▶ **Task brief**
Your task is to restate every entry below word for word and omit the images.

╔══

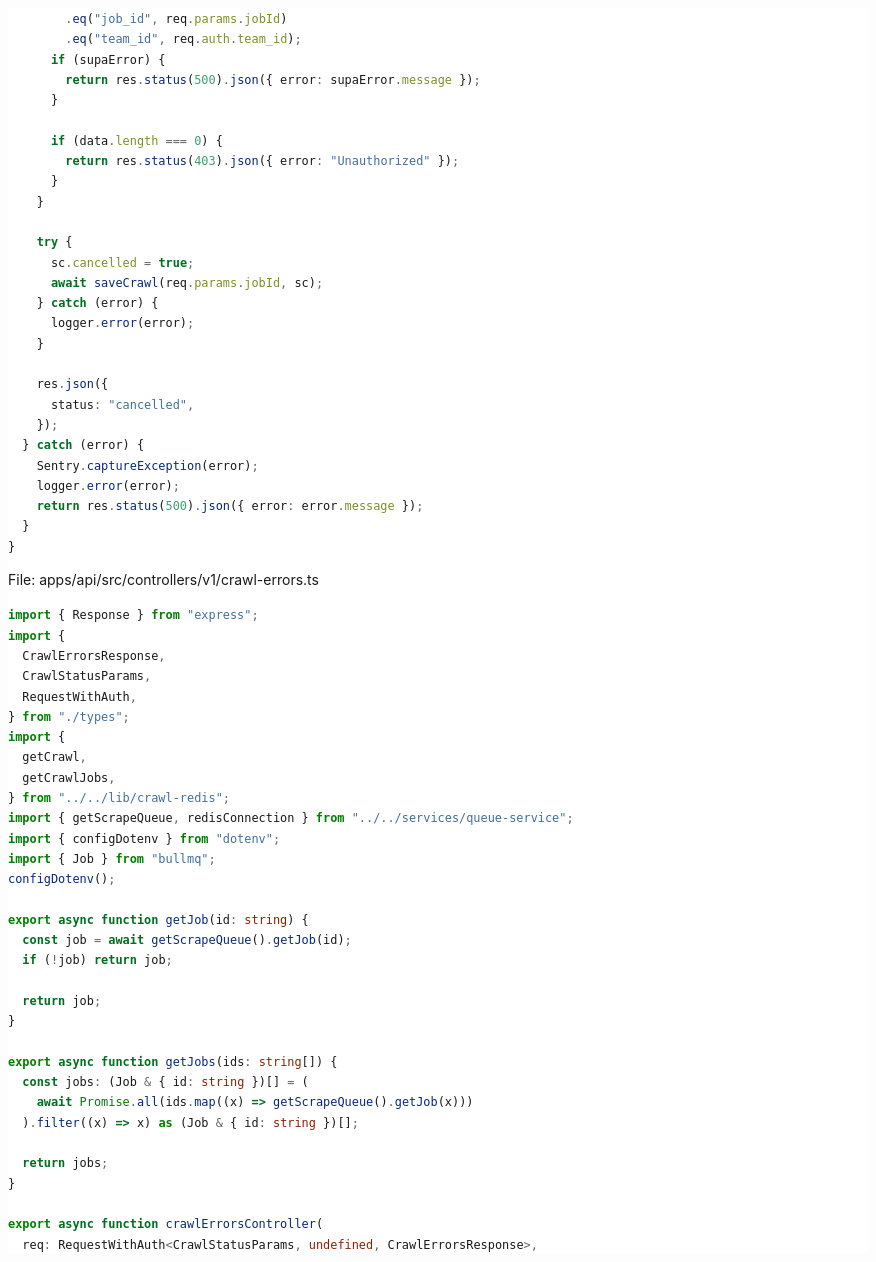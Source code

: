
 ```ts
        .eq("job_id", req.params.jobId)
        .eq("team_id", req.auth.team_id);
      if (supaError) {
        return res.status(500).json({ error: supaError.message });
      }

      if (data.length === 0) {
        return res.status(403).json({ error: "Unauthorized" });
      }
    }

    try {
      sc.cancelled = true;
      await saveCrawl(req.params.jobId, sc);
    } catch (error) {
      logger.error(error);
    }

    res.json({
      status: "cancelled",
    });
  } catch (error) {
    Sentry.captureException(error);
    logger.error(error);
    return res.status(500).json({ error: error.message });
  }
}

```

File: apps/api/src/controllers/v1/crawl-errors.ts
```ts
import { Response } from "express";
import {
  CrawlErrorsResponse,
  CrawlStatusParams,
  RequestWithAuth,
} from "./types";
import {
  getCrawl,
  getCrawlJobs,
} from "../../lib/crawl-redis";
import { getScrapeQueue, redisConnection } from "../../services/queue-service";
import { configDotenv } from "dotenv";
import { Job } from "bullmq";
configDotenv();

export async function getJob(id: string) {
  const job = await getScrapeQueue().getJob(id);
  if (!job) return job;

  return job;
}

export async function getJobs(ids: string[]) {
  const jobs: (Job & { id: string })[] = (
    await Promise.all(ids.map((x) => getScrapeQueue().getJob(x)))
  ).filter((x) => x) as (Job & { id: string })[];

  return jobs;
}

export async function crawlErrorsController(
  req: RequestWithAuth<CrawlStatusParams, undefined, CrawlErrorsResponse>,
```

╚══

▶ **Written response**
Source code

:
 ```ts
        .eq("job_id", req.params.jobId)
        .eq("team_id", req.auth.team_id);
      if (supaError) {
        return res.status(500).json({ error: supaError.message });
      }

      if (data.length === 0) {
        return res.status(403).json({ error: "Unauthorized" });
      }
    }

    try {
      sc.cancelled = true;
      await saveCrawl(req.params.jobId, sc);
    } catch (error) {
      logger.error(error);
    }

    res.json({
      status: "cancelled",
    });
  } catch (error) {
    Sentry.captureException(error);
    logger.error(error);
    return res.status(500).json({ error: error.message });
  }
}

```

File: apps/api/src/controllers/v1/crawl-errors.ts
```ts
import { Response } from "express";
import {
  CrawlErrorsResponse,
  CrawlStatusParams,
  RequestWithAuth,
} from "./types";
import {
  getCrawl,
  getCrawlJobs,
} from "../../lib/crawl-redis";
import { getScrapeQueue, redisConnection } from "../../services/queue-service";
import { configDotenv } from "dotenv";
import { Job } from "bullmq";
configDotenv();

export async function getJob(id: string) {
  const job = await getScrapeQueue().getJob(id);
  if (!job) return job;

  return job;
}

export async function getJobs(ids: string[]) {
  const jobs: (Job & { id: string })[] = (
    await Promise.all(ids.map((x) => getScrapeQueue().getJob(x)))
  ).filter((x) => x) as (Job & { id: string })[];

  return jobs;
}

export async function crawlErrorsController(
  req: RequestWithAuth<CrawlStatusParams, undefined, CrawlErrorsResponse>,
```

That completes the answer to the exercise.